When I scan the MLS listings for houses in Brampton, most boast at least 2,500 square feet of living space. Many have four or five bedrooms and just as many bathrooms. If the basements are finished with a separate entrance, that’s trumpeted. Some are explicitly labelled as “multifamily homes.”
For many immigrant families, multigenerational living is common; even after you settle down and have children, you live with your parents.
The tradition has cultural roots, but for newcomers, who work odd hours in low-paying jobs, it’s also an economic necessity. One homeowner I spoke to in Brampton said having his parents around was essential to running the household. It meant never having to worry about childcare or meal preparation on hectic evenings. As South Asian immigration picked up in the nineties in Brampton, so did the demand for houses that could accommodate large broods.
At this house on Rollingwood Drive, the second floor has five large bedrooms and three bathrooms. The living room is packed with upholstered seating for seven. In the family room are three matching sofas, plus what appears to be a storage trunk with a mattress on top and a sheet pulled over it.
“Is this a bed … or …?” I ask co-listing agent Baljit Ghuman.
“Extra seating,” he replies.
Today, Hardeep Singh is doing a walk-through of the house with his real estate agent and his adult son. With five bedrooms above ground and two in the basement, this house might be on the large side for their family of six.

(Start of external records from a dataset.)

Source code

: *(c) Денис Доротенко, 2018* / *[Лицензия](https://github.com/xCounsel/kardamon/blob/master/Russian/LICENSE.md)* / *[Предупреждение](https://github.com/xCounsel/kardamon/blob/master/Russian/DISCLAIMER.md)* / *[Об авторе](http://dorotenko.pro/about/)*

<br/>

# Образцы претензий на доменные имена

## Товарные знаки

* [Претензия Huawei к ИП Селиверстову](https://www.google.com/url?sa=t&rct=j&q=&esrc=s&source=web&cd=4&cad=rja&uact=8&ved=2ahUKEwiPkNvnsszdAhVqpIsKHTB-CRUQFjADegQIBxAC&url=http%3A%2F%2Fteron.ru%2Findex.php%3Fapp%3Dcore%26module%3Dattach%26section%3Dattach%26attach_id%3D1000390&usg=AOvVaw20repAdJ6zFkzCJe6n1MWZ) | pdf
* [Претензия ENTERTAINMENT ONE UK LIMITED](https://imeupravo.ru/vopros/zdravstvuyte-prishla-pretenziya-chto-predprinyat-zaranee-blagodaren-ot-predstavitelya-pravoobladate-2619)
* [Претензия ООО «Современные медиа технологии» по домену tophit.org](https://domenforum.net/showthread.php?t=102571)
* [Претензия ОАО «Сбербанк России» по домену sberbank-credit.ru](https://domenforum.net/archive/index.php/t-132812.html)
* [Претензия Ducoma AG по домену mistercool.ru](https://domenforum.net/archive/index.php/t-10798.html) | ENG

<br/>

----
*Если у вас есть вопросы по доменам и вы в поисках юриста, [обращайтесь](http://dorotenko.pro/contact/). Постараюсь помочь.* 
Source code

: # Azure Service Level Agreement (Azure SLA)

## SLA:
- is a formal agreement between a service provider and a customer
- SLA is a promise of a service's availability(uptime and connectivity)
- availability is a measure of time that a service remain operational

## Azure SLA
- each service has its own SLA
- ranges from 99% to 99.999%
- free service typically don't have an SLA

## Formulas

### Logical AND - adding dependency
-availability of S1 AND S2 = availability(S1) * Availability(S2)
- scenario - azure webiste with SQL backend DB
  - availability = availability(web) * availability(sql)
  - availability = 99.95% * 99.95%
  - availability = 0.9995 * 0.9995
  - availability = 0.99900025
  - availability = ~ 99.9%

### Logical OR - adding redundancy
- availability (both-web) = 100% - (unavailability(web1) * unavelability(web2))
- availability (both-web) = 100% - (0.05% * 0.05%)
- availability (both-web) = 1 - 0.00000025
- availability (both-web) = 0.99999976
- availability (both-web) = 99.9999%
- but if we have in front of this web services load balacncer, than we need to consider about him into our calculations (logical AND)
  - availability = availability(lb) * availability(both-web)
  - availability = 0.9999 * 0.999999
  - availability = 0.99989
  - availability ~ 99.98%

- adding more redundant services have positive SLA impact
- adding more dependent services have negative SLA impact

Joe Vaccaro, the chief operating officer of the Ontario Homebuilders’ Association, told me earlier this year his group has noticed the trend of builders in Brampton, designing houses with the multigenerational family in mind since the late nineties.
“You sell the first sets of homes to a community and you realize every consumer from a certain culture will ask for this upgrade,” he said. Some have now become standard features.
Those upgrades include finished basements on new builds, main-floor in-law suites, separate entrances to the basement via the garage and just one landing on the staircase (rather than two or three), since that’s what buyers want for their elderly parents. Many of these features have been adopted by Mattamy Homes, one of the most prominent builders in Ontario.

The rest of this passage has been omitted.